Generated LP/MP steam or hot water generated in exchanger 25 can be used in an absorption chiller (LiBr for example) to generate chilled water that is used to cool down syngas in the exchanger 29 down to a temperature lower than 20° C., preferably 15° C. or even 10° C. before entering the driers of adsorption unit 31 (to remove water)
According to a first variant, the cooled syngas from coolers 23, 25, 27, 29 is purified in adsorption unit 31 to remove H2O and possibly remaining H2S from shifted syngas by adsorption. Either H2O or H2S can be removed first. Adsorption unit 31 uses typically metal oxides as adsorbent to remove residual H2S without on site regeneration.
Alternatively, adsorption unit 31 uses molecular sieve to remove residual H2S and can be regenerated on site. In an optimized embodiment, this is a common unit using the same adsorbent for water removal and H2S removal, e.g. using ‘5A mol sieve’, sufficient volume in excess being installed to allow for H2S removal after water has been adsorbed in spite of the CO2 co adsorption phenomenon.

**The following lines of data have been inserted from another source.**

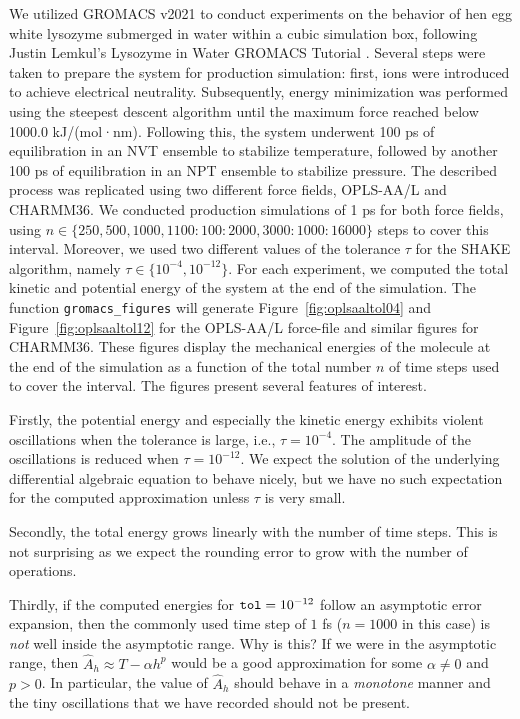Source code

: \documentclass[runningheads]{llncs}
\begin{document}
We utilized GROMACS v2021 to conduct experiments on the behavior of hen egg white lysozyme submerged in water within a cubic simulation box, following Justin Lemkul's Lysozyme in Water GROMACS Tutorial \cite{lemkul2019from}. Several steps were taken to prepare the system for production simulation: first, ions were introduced to achieve electrical neutrality. Subsequently, energy minimization was performed using the steepest descent algorithm until the maximum force reached below 1000.0 kJ/(mol·nm). Following this, the system underwent 100 ps of equilibration in an NVT ensemble to stabilize temperature, followed by another 100 ps of equilibration in an NPT ensemble to stabilize pressure. The described process was replicated using two different force fields, OPLS-AA/L and CHARMM36. We conducted production simulations of 1 ps for both force fields, using $n \in \{250, 500, 1000, 1100:100:2000, 3000:1000:16000 \}$ steps to cover this interval.
Moreover, we used two different values of the tolerance $\tau$ for the SHAKE algorithm, namely $\tau \in \{10^{-4}, 10^{-12}\}$. 
For each experiment, we computed the total kinetic and potential energy of the system at the end of the simulation.
The function {\tt gromacs\_figures} will generate Figure~\ref{fig:oplsaaltol04} and Figure~\ref{fig:oplsaaltol12} for the OPLS-AA/L force-file and similar figures for CHARMM36. These figures display the mechanical energies of the molecule at the end of the simulation as a function of the total number $n$ of time steps used to cover the interval. The figures present several features of interest.

Firstly, the potential energy and especially the kinetic energy exhibits violent oscillations when the tolerance is large, i.e., $\tau = 10^{-4}$. The amplitude of the oscillations is reduced when $\tau = 10^{-12}$. We expect the solution of the underlying differential algebraic equation to behave nicely, but we have no such expectation for the computed approximation unless $\tau$ is very small. 

Secondly, the total energy grows linearly with the number of time steps. This is not surprising as we expect the rounding error to grow with the number of operations.

Thirdly, if the computed energies for ${\tt tol} = 10 ^{-12}$ follow an asymptotic error expansion, then the commonly used time step of $1$ fs ($n=1000$ in this case) is \emph{not} well inside the asymptotic range. Why is this? If we were in the asymptotic range, then $\hat{A}_h \approx T - \alpha h^p$ would be a good approximation for some $\alpha \not = 0$ and $p>0$. In particular, the value of $\hat{A}_h$ should behave in a \emph{monotone} manner and the tiny oscillations that we have recorded should not be present.
\end{document}
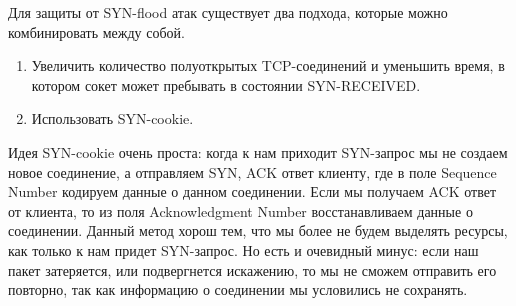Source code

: \documentclass{bmstu}
\begin{document}
Для защиты от SYN-flood атак существует два подхода, которые можно комбинировать между собой.

\begin{enumerate}
    \item Увеличить количество полуоткрытых TCP-соединений и уменьшить время, в котором сокет может пребывать в состоянии SYN-RECEIVED.
    \item Использовать SYN-cookie.
\end{enumerate}

Идея SYN-cookie очень проста: когда к нам приходит SYN-запрос мы не создаем новое соединение, а отправляем SYN, ACK ответ клиенту, где в поле Sequence Number кодируем данные о данном соединении. Если мы получаем ACK ответ от клиента, то из поля Acknowledgment Number восстанавливаем данные о соединении. Данный метод хорош тем, что мы более не будем выделять ресурсы, как только к нам придет SYN-запрос. Но есть и очевидный минус: если наш пакет затеряется, или подвергнется искажению, то мы не сможем отправить его повторно, так как информацию о соединении мы условились не сохранять.





\end{document}
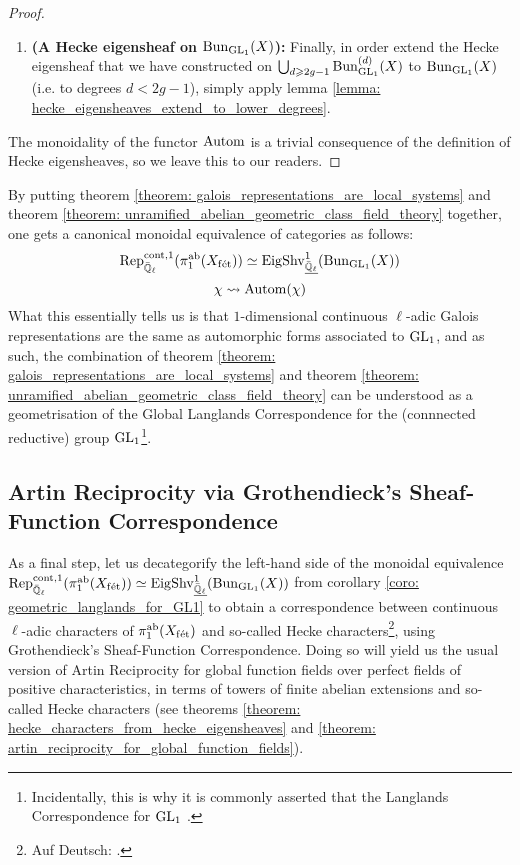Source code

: \begin{proof}
\begin{enumerate}
                        \item \textbf{(A Hecke eigensheaf on $\mathrm{Bun}_{\operatorname{GL}_1}(X)$):} Finally, in order extend the Hecke eigensheaf that we have constructed on $\bigcup_{d \geqslant 2g - 1} \mathrm{Bun}_{\operatorname{GL}_1}^{(d)}(X)$ to $\mathrm{Bun}_{\operatorname{GL}_1}(X)$ (i.e. to degrees $d < 2g - 1$), simply apply lemma \ref{lemma: hecke_eigensheaves_extend_to_lower_degrees}.
                    \end{enumerate}
                The monoidality of the functor $\mathrm{Autom}$ is a trivial consequence of the definition of Hecke eigensheaves, so we leave this to our readers.
            \end{proof}
        
        \begin{corollary} \label{coro: geometric_langlands_for_GL1}
            By putting theorem \ref{theorem: galois_representations_are_local_systems} and theorem \ref{theorem: unramified_abelian_geometric_class_field_theory} together, one gets a canonical monoidal equivalence of categories as follows:
                $$\mathrm{Rep}^{\mathrm{cont}, 1}_{\bar{\mathbb{Q}}_{\ell}}(\pi_1^{\mathrm{ab}}(X_{\mathrm{f\acute{e}t}})) \simeq \mathrm{Eig}\mathrm{Shv}_{\underline{\bar{\mathbb{Q}}_{\ell}}}^1(\mathrm{Bun}_{\operatorname{GL}_1}(X))$$
                $$\chi \leadsto \mathrm{Autom}(\chi)$$
            What this essentially tells us is that $1$-dimensional continuous $\ell$-adic Galois representations are the same as automorphic forms associated to $\operatorname{GL}_1$, and as such, the combination of theorem \ref{theorem: galois_representations_are_local_systems} and theorem \ref{theorem: unramified_abelian_geometric_class_field_theory} can be understood as a geometrisation of the Global Langlands Correspondence for the (connnected reductive) group $\operatorname{GL}_1$\footnote{Incidentally, this is why it is commonly asserted that the Langlands Correspondence for $\operatorname{GL}_1$ .}. 
        \end{corollary}
        
    \subsection{Artin Reciprocity via Grothendieck's Sheaf-Function Correspondence}
        As a final step, let us decategorify the left-hand side of the monoidal equivalence $\mathrm{Rep}^{\mathrm{cont}, 1}_{\bar{\mathbb{Q}}_{\ell}}(\pi_1^{\mathrm{ab}}(X_{\mathrm{f\acute{e}t}})) \simeq \mathrm{Eig}\mathrm{Shv}_{\underline{\bar{\mathbb{Q}}_{\ell}}}^1(\mathrm{Bun}_{\operatorname{GL}_1}(X))$ from corollary \ref{coro: geometric_langlands_for_GL1} to obtain a correspondence between continuous $\ell$-adic characters of $\pi_1^{\mathrm{ab}}(X_{\mathrm{f\acute{e}t}})$ and so-called Hecke characters\footnote{Auf Deutsch: .}, using Grothendieck's Sheaf-Function Correspondence. Doing so will yield us the usual version of Artin Reciprocity for global function fields over perfect fields of positive characteristics, in terms of towers of finite abelian extensions and so-called Hecke characters (see theorems \ref{theorem: hecke_characters_from_hecke_eigensheaves} and \ref{theorem: artin_reciprocity_for_global_function_fields}).
        
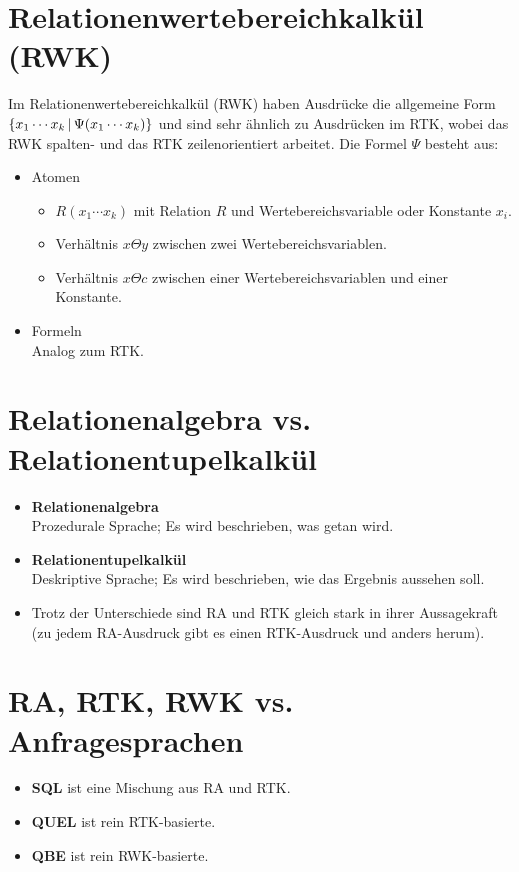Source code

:     \section{Relationenwertebereichkalkül (RWK)} %
        Im Relationenwertebereichkalkül (RWK) haben Ausdrücke die allgemeine Form \( \{ x_1 \cdots x_k \,\vert\, \Psi(x_1 \cdots x_k) \} \) und sind sehr ähnlich zu Ausdrücken im RTK, wobei das RWK spalten- und das RTK zeilenorientiert arbeitet. Die Formel \(\Psi\) besteht aus:
        \begin{itemize}
        	\item Atomen
        		\begin{itemize}
        			\item \(R(x_1 \cdots x_k)\) mit Relation \(R\) und Wertebereichsvariable oder Konstante \(x_i\).
        			\item Verhältnis \( x \Theta y \) zwischen zwei Wertebereichsvariablen.
        			\item Verhältnis \( x \Theta c \) zwischen einer Wertebereichsvariablen und einer Konstante.
        		\end{itemize}
        	\item Formeln \\ Analog zum RTK.
        \end{itemize}

    \section{Relationenalgebra vs. Relationentupelkalkül} %
        \begin{itemize}
        	\item \textbf{Relationenalgebra} \\ Prozedurale Sprache; Es wird beschrieben, was getan wird.
        	\item \textbf{Relationentupelkalkül} \\ Deskriptive Sprache; Es wird beschrieben, wie das Ergebnis aussehen soll.
        	\item Trotz der Unterschiede sind RA und RTK gleich stark in ihrer Aussagekraft (zu jedem RA-Ausdruck gibt es einen RTK-Ausdruck und anders herum).
        \end{itemize}

    \section{RA, RTK, RWK vs. Anfragesprachen} %
    	\begin{itemize}
    		\item \textbf{SQL} ist eine Mischung aus RA und RTK.
    		\item \textbf{QUEL} ist rein RTK-basierte.
    		\item \textbf{QBE} ist rein RWK-basierte.
    	\end{itemize}

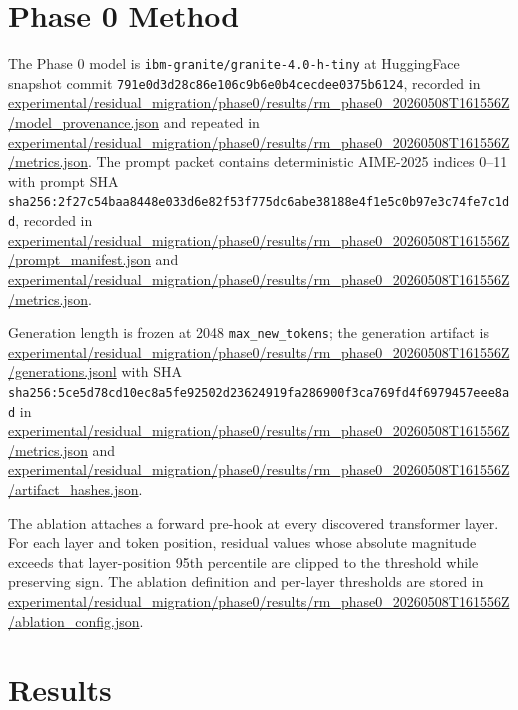 \documentclass{article}
\begin{document}
\section{Phase 0 Method}

The Phase 0 model is \texttt{ibm-granite/granite-4.0-h-tiny} at HuggingFace
snapshot commit
\texttt{791e0d3d28c86e106c9b6e0b4cecdee0375b6124}, recorded in
\url{experimental/residual_migration/phase0/results/rm_phase0_20260508T161556Z/model_provenance.json}
and repeated in
\url{experimental/residual_migration/phase0/results/rm_phase0_20260508T161556Z/metrics.json}.
The prompt packet contains deterministic AIME-2025 indices 0--11 with prompt
SHA
\texttt{sha256:2f27c54baa8448e033d6e82f53f775dc6abe38188e4f1e5c0b97e3c74fe7c1dd},
recorded in
\url{experimental/residual_migration/phase0/results/rm_phase0_20260508T161556Z/prompt_manifest.json}
and
\url{experimental/residual_migration/phase0/results/rm_phase0_20260508T161556Z/metrics.json}.

Generation length is frozen at 2048 \texttt{max\_new\_tokens}; the generation
artifact is \url{experimental/residual_migration/phase0/results/rm_phase0_20260508T161556Z/generations.jsonl}
with SHA
\texttt{sha256:5ce5d78cd10ec8a5fe92502d23624919fa286900f3ca769fd4f6979457eee8ad}
in
\url{experimental/residual_migration/phase0/results/rm_phase0_20260508T161556Z/metrics.json}
and
\url{experimental/residual_migration/phase0/results/rm_phase0_20260508T161556Z/artifact_hashes.json}.

The ablation attaches a forward pre-hook at every discovered transformer layer.
For each layer and token position, residual values whose absolute magnitude
exceeds that layer-position 95th percentile are clipped to the threshold while
preserving sign. The ablation definition and per-layer thresholds are stored in
\url{experimental/residual_migration/phase0/results/rm_phase0_20260508T161556Z/ablation_config.json}.

\section{Results}
\end{document}
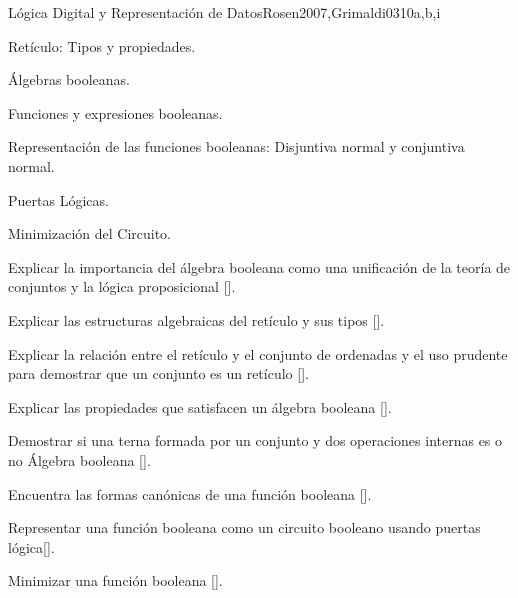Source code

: \begin{syllabus}
\begin{unit}{Lógica Digital y Representación de Datos}{}{Rosen2007,Grimaldi03}{10}{a,b,i}
    \begin{topics}
         \item Retículo: Tipos y propiedades.
         \item Álgebras booleanas.
         \item Funciones y expresiones booleanas.
         \item Representación de las funciones booleanas: Disjuntiva normal y conjuntiva normal.
         \item Puertas Lógicas.
         \item Minimización del Circuito.
    \end{topics}
     \begin{learningoutcomes}
         \item Explicar la importancia del álgebra booleana como una unificación de la teoría de conjuntos y la lógica proposicional [\Assessment].
         \item Explicar las estructuras algebraicas del retículo y sus tipos [\Assessment].
         \item Explicar la relación entre el retículo y el conjunto de ordenadas y el uso prudente para demostrar que un conjunto es un retículo [\Assessment].
         \item Explicar las propiedades que satisfacen un álgebra booleana [\Assessment].
         \item Demostrar si una terna formada por un conjunto y dos operaciones internas es o no Álgebra booleana [\Assessment].
         \item Encuentra las formas canónicas de una función booleana  [\Assessment].
         \item Representar una función booleana como un circuito booleano usando puertas lógica[\Assessment].
         \item Minimizar una función booleana [\Assessment].
     \end{learningoutcomes}
 \end{unit}


\end{syllabus}
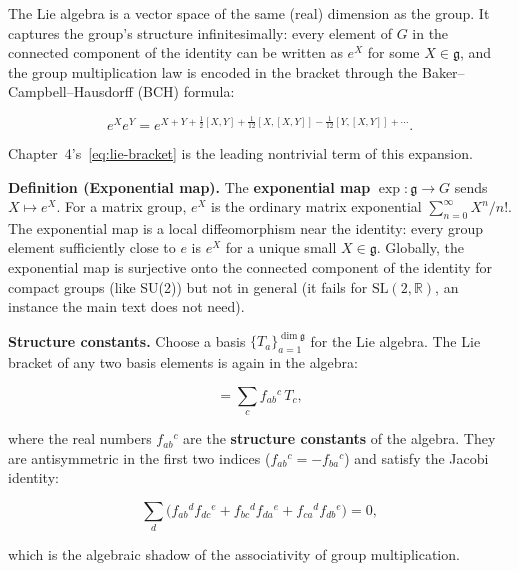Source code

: The Lie algebra is a vector space of the same (real) dimension as the group. It captures the group's structure infinitesimally: every element of $G$ in the connected component of the identity can be written as $e^X$ for some $X \in \mathfrak{g}$, and the group multiplication law is encoded in the bracket through the Baker--Campbell--Hausdorff (BCH) formula:
\begin{linenomath}
    \begin{equation}
        e^X e^Y = e^{X + Y + \frac{1}{2}[X,Y] + \frac{1}{12}[X,[X,Y]] - \frac{1}{12}[Y,[X,Y]] + \cdots}.
        \label{eq:bch-formula}
    \end{equation}
\end{linenomath}
Chapter~4's~\eqref{eq:lie-bracket} is the leading nontrivial term of this expansion.

\medskip\noindent\textbf{Definition (Exponential map).} The \textbf{exponential map} $\exp : \mathfrak{g} \to G$ sends $X \mapsto e^X$. For a matrix group, $e^X$ is the ordinary matrix exponential $\sum_{n=0}^\infty X^n/n!$. The exponential map is a local diffeomorphism near the identity: every group element sufficiently close to $e$ is $e^X$ for a unique small $X \in \mathfrak{g}$. Globally, the exponential map is surjective onto the connected component of the identity for compact groups (like SU(2)) but not in general (it fails for $\mathrm{SL}(2,\mathbb{R})$, an instance the main text does not need).

\medskip\noindent\textbf{Structure constants.} Choose a basis $\{T_a\}_{a=1}^{\dim \mathfrak{g}}$ for the Lie algebra. The Lie bracket of any two basis elements is again in the algebra:
\begin{linenomath}
    \begin{equation}
        [T_a, T_b] = \sum_{c} f_{ab}{}^c\,T_c,
        \label{eq:app-structure-constants}
    \end{equation}
\end{linenomath}
where the real numbers $f_{ab}{}^c$ are the \textbf{structure constants} of the algebra. They are antisymmetric in the first two indices ($f_{ab}{}^c = -f_{ba}{}^c$) and satisfy the Jacobi identity:
\begin{linenomath}
    \begin{equation}
        \sum_{d} \bigl( f_{ab}{}^d f_{dc}{}^e + f_{bc}{}^d f_{da}{}^e + f_{ca}{}^d f_{db}{}^e \bigr) = 0,
        \label{eq:jacobi-identity}
    \end{equation}
\end{linenomath}
which is the algebraic shadow of the associativity of group multiplication.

The purified syngas 33 is compressed in compressor 35 to a pressure above 40 bar abs, preferably 50 or even 60 bar abs and cooled in exchanger 37. The syngas is then separated in a low temperature separation unit by partial condensation and/or by distillation. In the illustrated example, the syngas is first partially condensed at a temperature lower than −20° C., preferably −40° C. and preferably −50° C. or even −53° C. The partially condensed stream is separated in separator 39 to form an H2 rich gaseous stream 51 that is re-heated in exchanger 37 and CO2 rich liquid stream which is expanded in valve V1.
The CO2 rich stream is sent to the top of a distillation column 41 where it separates to form a gas 43 containing mainly hydrogen (with some residual CO, CH4 and some CO2) and a liquid 44 which is purified CO2. In this configuration, column 41 is preferably at a pressure greater than 6 bar and preferably at between 10 and 18 bars, for example 10 bar or 15 bar.
Part 45 of liquid 44 is vaporised in exchanger 37 to provide reboil for column 41. The rest is divided into two streams 47, 49 which are expanded in valves V3, V5 respectively so that at least one of the streams is at a pressure between 5 and 10 bars abs. The streams 47, 49 are then vaporised providing part of the refrigeration of the cold process. Preferably, stream 49 is vaporised at between 5 and 10 bars abs, or between 5 and 7 bars abs and represents at least 30% of the CO2 vaporised to form a product. Preferably stream 47 is vaporised at above 7 bar, for example between 9 and 11 bars and represents the remaining at least 70% of the CO2 vaporised to form a product.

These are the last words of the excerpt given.